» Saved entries
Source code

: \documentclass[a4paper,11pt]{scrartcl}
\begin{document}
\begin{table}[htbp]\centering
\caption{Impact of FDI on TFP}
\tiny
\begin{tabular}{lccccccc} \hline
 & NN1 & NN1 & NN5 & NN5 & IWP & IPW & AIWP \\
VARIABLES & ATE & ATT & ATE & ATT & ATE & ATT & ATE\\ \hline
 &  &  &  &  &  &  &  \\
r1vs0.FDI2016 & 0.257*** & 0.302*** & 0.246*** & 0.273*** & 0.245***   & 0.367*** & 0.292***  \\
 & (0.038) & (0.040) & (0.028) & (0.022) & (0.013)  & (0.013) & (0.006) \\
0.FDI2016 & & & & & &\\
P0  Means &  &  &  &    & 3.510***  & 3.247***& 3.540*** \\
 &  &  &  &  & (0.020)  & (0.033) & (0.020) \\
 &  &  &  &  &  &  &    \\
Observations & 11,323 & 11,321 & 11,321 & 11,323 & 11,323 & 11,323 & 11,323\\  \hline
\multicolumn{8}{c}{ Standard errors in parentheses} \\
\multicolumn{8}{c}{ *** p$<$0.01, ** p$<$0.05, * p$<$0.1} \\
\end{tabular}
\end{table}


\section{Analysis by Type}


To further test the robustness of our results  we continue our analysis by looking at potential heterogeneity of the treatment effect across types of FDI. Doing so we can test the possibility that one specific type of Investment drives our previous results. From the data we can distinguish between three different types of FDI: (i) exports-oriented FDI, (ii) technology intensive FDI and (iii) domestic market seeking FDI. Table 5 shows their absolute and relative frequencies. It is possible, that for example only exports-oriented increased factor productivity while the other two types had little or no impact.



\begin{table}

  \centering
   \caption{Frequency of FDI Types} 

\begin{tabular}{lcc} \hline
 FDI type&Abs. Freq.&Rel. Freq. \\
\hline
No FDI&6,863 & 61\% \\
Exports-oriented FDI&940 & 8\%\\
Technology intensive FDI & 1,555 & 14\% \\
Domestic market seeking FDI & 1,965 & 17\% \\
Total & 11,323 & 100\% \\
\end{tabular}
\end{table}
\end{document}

» ACTION ITEM
Only lines containing the string "centering" belong in the answer; find them in the data above and copy them.

» RESPONSE TO THIS TASK
\begin{table}[htbp]\centering
  \centering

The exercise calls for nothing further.